The finite element models included the incident bar and transmission bar of the split SHTB apparatus and the composite specimen as shown in Figure 8. As shown in Figure 7 and Figure 8, all the mentioned parts have the same size as those in the experiment. The incident bar and transmission bar were assumed to be an isotropic elastic body which has the mechanical parameters of steel. The interaction between the yarns and the equivalent resin was defined as “Tie”; the surface of the equivalent resin was the master surface while the surface of the yarns was the slave surface. Meanwhile, the composite sample was tied to the incident bar and the transmission bar. The original impact stress wave in the incident bar was inputted as the initial loading condition. Figure 9 shows the initial stress wave of 2407/s along the 0° direction. On the assumption of the perfect bonding between yarns and the equivalent resin, the elements of the yarns and the resin shared the same nodes and surface in the mesh. The bars and the yarns were meshed with a C3D8R hexahedron solid element, while the equivalent resin was meshed with a C3D4 tetrahedron solid element. The mesh schemes of the CWK composite along the three directions (0°, 90° and 45°) can be seen in Figure 10. The total element numbers of the three directions (0°, 90° and 45°) are 47399, 121650 and 59071, respectively. For the 45° direction, because of the special angle of the warp yarn and the weft yarn and the difficulty to mesh the yarns, a C3D4 solid element was adopted. For the 0° and 90° direction, the element type and size were the same. The global coordinate ( $x - y - z$ ) of the homogenized, knitted component (the so called ‘equivalent resin’) was in the wale, course and thickness direction of the knitted structures, respectively. The local coordinates ( $1 - 2 - 3$ ) of the equivalent resin was defined as always along the warp, the weft and the thickness direction of the CWK composite.

Figure 8.

Sketch diagrams of the SHTB apparatus with the composite sample: (a) sketch diagram of the SHTB apparatus; (b) connection among the composite coupon, the incident bar and the transmission bar; (c) principle of the SHTB apparatus testing, positions of strain gages and stress wave propagation; and (d) photograph of the connections of the sample with the bars, left: front view, right: top view.

Figure 9.

Initial stress wave of 2407/s along the 0° direction.

Figure 10.

Mesh scheme of each component in three directions: (a) warp direction (0°), diagonal direction (45°) and (c) weft direction (90°).

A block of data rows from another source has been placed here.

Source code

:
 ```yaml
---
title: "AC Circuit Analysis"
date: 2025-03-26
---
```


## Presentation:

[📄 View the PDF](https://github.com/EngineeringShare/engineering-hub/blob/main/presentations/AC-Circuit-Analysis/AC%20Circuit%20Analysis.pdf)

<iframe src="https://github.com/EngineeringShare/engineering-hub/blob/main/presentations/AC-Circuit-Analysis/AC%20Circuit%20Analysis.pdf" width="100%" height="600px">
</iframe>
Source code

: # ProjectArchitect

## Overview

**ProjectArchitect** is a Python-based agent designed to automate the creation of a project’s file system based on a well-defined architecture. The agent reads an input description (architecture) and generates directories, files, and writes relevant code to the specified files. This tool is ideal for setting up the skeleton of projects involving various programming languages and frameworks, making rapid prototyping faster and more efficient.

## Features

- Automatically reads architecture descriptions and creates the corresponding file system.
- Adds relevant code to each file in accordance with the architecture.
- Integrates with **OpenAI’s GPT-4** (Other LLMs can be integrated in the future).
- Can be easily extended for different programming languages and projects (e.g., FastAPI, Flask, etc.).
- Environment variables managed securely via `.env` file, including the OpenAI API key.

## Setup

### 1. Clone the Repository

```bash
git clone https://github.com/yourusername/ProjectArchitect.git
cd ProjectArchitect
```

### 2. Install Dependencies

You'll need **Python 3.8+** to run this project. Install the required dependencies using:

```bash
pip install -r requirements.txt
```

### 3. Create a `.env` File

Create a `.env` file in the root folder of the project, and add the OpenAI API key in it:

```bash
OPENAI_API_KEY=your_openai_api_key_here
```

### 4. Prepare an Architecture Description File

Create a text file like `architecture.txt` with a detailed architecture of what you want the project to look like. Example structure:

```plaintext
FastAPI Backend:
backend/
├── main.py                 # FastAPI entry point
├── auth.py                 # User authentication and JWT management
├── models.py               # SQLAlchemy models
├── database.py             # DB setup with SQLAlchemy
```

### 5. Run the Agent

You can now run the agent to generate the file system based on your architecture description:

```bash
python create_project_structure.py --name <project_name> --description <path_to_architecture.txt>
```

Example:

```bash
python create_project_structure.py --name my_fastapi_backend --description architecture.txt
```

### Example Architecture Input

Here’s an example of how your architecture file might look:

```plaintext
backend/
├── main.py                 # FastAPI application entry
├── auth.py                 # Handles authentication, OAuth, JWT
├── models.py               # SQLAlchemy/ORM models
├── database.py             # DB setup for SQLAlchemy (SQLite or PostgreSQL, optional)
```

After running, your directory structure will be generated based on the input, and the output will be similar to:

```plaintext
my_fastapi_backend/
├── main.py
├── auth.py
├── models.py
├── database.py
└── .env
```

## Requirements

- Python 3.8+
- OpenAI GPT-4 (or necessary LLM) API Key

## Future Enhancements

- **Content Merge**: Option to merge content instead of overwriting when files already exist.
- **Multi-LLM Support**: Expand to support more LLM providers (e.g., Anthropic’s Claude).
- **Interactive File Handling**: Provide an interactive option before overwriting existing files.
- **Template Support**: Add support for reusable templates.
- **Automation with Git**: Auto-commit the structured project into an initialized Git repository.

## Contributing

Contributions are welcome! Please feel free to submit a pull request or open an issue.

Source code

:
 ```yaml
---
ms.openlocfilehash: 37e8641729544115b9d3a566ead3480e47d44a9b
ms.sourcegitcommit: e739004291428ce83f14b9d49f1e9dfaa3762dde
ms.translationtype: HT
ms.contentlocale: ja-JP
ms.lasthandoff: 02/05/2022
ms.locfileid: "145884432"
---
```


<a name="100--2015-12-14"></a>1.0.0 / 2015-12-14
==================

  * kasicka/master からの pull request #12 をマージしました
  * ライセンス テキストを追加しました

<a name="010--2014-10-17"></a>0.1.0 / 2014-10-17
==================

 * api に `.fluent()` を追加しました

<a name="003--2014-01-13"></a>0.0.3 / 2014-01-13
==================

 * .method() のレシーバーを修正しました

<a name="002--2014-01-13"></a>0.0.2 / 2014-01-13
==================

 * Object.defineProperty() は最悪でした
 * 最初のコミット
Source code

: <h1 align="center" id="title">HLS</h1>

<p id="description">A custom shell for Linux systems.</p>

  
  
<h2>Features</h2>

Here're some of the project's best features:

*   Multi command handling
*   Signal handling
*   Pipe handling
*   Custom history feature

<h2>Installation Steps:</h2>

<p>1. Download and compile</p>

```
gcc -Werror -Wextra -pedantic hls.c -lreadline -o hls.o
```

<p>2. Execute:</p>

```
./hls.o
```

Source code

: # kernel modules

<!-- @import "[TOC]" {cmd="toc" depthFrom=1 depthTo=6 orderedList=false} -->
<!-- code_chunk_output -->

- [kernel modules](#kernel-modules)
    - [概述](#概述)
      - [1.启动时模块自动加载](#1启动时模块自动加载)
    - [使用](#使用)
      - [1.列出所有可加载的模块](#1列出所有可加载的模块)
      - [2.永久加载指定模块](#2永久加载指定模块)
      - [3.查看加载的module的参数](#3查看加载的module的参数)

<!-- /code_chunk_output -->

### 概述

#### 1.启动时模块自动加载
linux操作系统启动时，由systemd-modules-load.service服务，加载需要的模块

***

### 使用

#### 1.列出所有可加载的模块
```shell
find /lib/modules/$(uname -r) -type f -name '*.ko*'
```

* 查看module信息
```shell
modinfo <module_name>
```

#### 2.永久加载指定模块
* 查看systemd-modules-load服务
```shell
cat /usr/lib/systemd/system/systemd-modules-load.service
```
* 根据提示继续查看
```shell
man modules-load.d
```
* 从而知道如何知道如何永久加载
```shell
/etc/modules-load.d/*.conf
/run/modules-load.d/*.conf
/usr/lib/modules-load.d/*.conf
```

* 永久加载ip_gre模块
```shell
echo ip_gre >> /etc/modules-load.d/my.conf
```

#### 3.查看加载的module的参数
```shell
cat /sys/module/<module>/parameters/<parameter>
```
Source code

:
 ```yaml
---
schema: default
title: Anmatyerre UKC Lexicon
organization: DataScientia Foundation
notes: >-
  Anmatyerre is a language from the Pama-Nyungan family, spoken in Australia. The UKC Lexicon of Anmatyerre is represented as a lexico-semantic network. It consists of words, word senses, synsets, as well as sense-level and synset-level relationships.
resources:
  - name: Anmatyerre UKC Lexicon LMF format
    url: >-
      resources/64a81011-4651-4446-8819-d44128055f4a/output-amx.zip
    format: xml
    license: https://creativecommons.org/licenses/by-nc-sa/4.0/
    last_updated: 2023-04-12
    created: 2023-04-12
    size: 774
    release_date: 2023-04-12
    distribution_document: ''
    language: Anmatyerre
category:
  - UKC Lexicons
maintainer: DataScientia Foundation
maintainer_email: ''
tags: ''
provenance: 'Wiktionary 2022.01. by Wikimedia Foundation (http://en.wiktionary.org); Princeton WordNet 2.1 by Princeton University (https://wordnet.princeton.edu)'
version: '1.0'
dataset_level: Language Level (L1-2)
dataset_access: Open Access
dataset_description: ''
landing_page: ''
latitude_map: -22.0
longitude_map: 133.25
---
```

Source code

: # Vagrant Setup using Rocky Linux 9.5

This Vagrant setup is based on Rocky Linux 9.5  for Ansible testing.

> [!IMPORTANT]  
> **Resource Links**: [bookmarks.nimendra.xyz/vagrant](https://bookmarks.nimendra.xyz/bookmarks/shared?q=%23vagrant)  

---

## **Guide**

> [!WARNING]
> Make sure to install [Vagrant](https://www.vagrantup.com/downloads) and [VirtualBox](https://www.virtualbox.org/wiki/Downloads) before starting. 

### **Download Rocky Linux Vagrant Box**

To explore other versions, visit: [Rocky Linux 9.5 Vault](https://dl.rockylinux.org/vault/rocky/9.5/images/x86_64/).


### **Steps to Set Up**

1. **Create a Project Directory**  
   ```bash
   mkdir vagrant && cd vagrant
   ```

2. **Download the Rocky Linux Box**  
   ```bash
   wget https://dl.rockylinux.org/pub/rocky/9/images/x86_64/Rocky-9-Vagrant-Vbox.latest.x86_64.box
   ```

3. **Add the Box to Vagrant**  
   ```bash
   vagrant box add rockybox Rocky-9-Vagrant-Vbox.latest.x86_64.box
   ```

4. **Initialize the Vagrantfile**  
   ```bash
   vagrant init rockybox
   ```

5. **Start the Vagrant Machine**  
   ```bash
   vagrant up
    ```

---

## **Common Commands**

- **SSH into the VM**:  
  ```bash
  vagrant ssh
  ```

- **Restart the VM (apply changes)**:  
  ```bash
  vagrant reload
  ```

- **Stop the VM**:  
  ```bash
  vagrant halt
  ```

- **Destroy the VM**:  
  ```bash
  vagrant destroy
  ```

In addition, the mesh sensitivity was not investigated in the current study. For the calculations along the 0° and 90° directions, the mesh schemes were the same. The C3D8R element was used for meshing. For the calculations along 45°, owing to the shape irregularity of the resins and fibers, the C3D4 element was used. The current mesh scheme satisfied the required precision.

Failure criteria

Resin

The epoxy matrix was modeled by an elasto-plastic, behavior material with strain-rate sensitivity. In addition, a failure criterion was implemented based on a maximum equivalent strain defined by a failure strain $ɛ f$ . This strain-rate dependent behavior of the epoxy resin has been studied by Gilat et al.¹⁴ and Tay et al.¹⁵ Gilat et al.¹⁴ tested the tensile behaviors of epoxy resin up to the strain rate of 460/s. Tay et al.¹⁵ obtained the compressive behaviors of epoxy resin under high strain rates. Figure 11 shows the tensile behaviors of the epoxy resin under the different strain rates (up to 700/s). From Figure 11, the stresses fluctuate significantly and the curves are concentrated in the narrow region. The stress–strain curves of the epoxy resin are different from those in the quasi-static state. In the FEM calculations, the data of the failure strain $ɛ f$ from the strain rate at 700/s were referred to instead of the strain rates from 1589/s to 2586/s used in the current study. This introduced some errors in the calculations. However, as far as the authors’ knowledge, the tensile behaviors of the pure epoxy resin under a strain rate of more than 1500/s are not available. The data from the strain rate of 700/s is an approximation. The epoxy resin analyzed in the aforementioned work was not exactly the same as the one used by Gilat et al.,¹⁴ but it was very similar in the properties and composition.

Figure 11.

Tensile stress–strain curves for epoxy resin at different strain rates.¹⁴

The constitutive model presented is based on Bodner’s¹⁶ internal state variable constitutive equations, which were originally developed to analyze the deformation of metals above one half of the melting temperature. The model was modified to analyze the strain rate and hydrostatic stress-dependent, nonlinear deformation of polymeric materials. Inelastic strains were assumed to be present at all values of stress (there was no yield condition), and state variables, which evolve with stress and inelastic strain, were defined to represent the average effects of the deformation mechanisms. All of the nonlinearity and strain-rate dependence was assumed to be due to inelastic deformation, where in reality the nonlinearity could be due to a mixture of deformation and damage.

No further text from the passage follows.